In 2010 I was a member of the National Review into the ALP, which made a number of recommendations for Party reform.
In December 2012, I promised to pursue outstanding integrity reforms by moving to formally change the Party’s rules at the next possible opportunity.
I considered then, and consider now, essential next steps to be:
- The inclusion of strong integrity measures for elected representatives, Party officials, and members in our rules; and
- Preselection by ballot of the full Party membership in NSW for Senate and NSW Legislative Council candidates.
Labor must clearly demonstrate to all those within and without the Party that we have learnt from the past and that we are fully committed to preventing corrupt behaviour ever again taking hold. To do so we must not only enshrine in our Rules our commitment to ethical behaviour, but also change the processes that enabled individuals with neither Labor values, nor Labor party members’ support, to gain preselection through nothing more than factional anointment.

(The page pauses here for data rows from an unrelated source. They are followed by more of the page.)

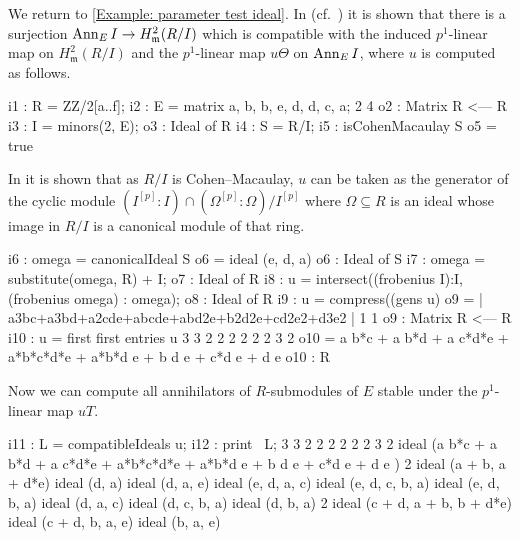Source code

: \documentclass{amsart}
\begin{document}
\begin{example}
We return to \autoref{Example: parameter test ideal}.
In (cf.~\cite[\S 9]{KatzmanParameterTestIdealOfCMRings}) it is shown that
there is a surjection $\operatorname{{Ann}}_E I \rightarrow H^2_{\mathfrak{m}} (R/I)$
which is compatible  with the induced $p^1$-linear map on $H^2_{\mathfrak{m}} (R/I)$
and the $p^1$-linear map $u \Theta$ on $\operatorname{{Ann}}_E I$, where $u$ is computed as follows.

\medskip
{\small
\begin{MyVerbatim}
i1 : R = ZZ/2[a..f];
i2 : E = matrix {{a, b, b, e}, {d, d, c, a}};
             2       4
o2 : Matrix R  <--- R
i3 : I = minors(2, E);
o3 : Ideal of R
i4 : S = R/I;
i5 : isCohenMacaulay S
o5 = true
\end{MyVerbatim}
}\medskip

In \cite{KatzmanParameterTestIdealOfCMRings} it is shown that as $R/I$ is Cohen--Macaulay, $u$
can be taken as the generator of the cyclic module $(I^{[p]}:I) \cap (\Omega^{[p]}:\Omega)/I^{[p]}$
where $\Omega \subseteq R$ is an ideal whose image in $R/I$ is a canonical module of that ring.


\medskip
{\small
\begin{MyVerbatim}
i6 : omega = canonicalIdeal S
o6 = ideal (e, d, a)
o6 : Ideal of S
i7 : omega = substitute(omega, R) + I;
o7 : Ideal of R
i8 : u = intersect((frobenius I):I, (frobenius omega) : omega);
o8 : Ideal of R
i9 : u = compress((gens u) %
o9 = | a3bc+a3bd+a2cde+abcde+abd2e+b2d2e+cd2e2+d3e2 |
             1       1
o9 : Matrix R  <--- R
i10 : u = first first entries u
       3       3       2                         2     2 2       2 2    3 2
o10 = a b*c + a b*d + a c*d*e + a*b*c*d*e + a*b*d e + b d e + c*d e  + d e
o10 : R
\end{MyVerbatim}
}
\medskip

Now we can compute all annihilators of $R$-submodules of $E$ stable under the $p^1$-linear map $uT$.

\medskip
{\small
\begin{MyVerbatim}
i11 : L = compatibleIdeals u;
i12 : print \ L;
        3       3       2                         2     2 2       2 2    3 2
ideal (a b*c + a b*d + a c*d*e + a*b*c*d*e + a*b*d e + b d e + c*d e  + d e )
               2
ideal (a + b, a  + d*e)
ideal (d, a)
ideal (d, a, e)
ideal (e, d, a, c)
ideal (e, d, c, b, a)
ideal (e, d, b, a)
ideal (d, a, c)
ideal (d, c, b, a)
ideal (d, b, a)
                      2
ideal (c + d, a + b, b  + d*e)
ideal (c + d, b, a, e)
ideal (b, a, e)
\end{MyVerbatim}
}
\medskip


\end{example}
\end{document}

Current upper house preselection processes in NSW enfranchise only factional leaders.
The NSW ALP Annual Conference in July this year is the first opportunity at either a state or national level to pursue these changes to our rules.
My position on the need for reforms to increase transparency, accountability and democracy within the ALP remains unchanged. As I have repeatedly said, (see links below) Labor’s commitment to democracy and to integrity must be demonstrated within our Party as well as through our policies.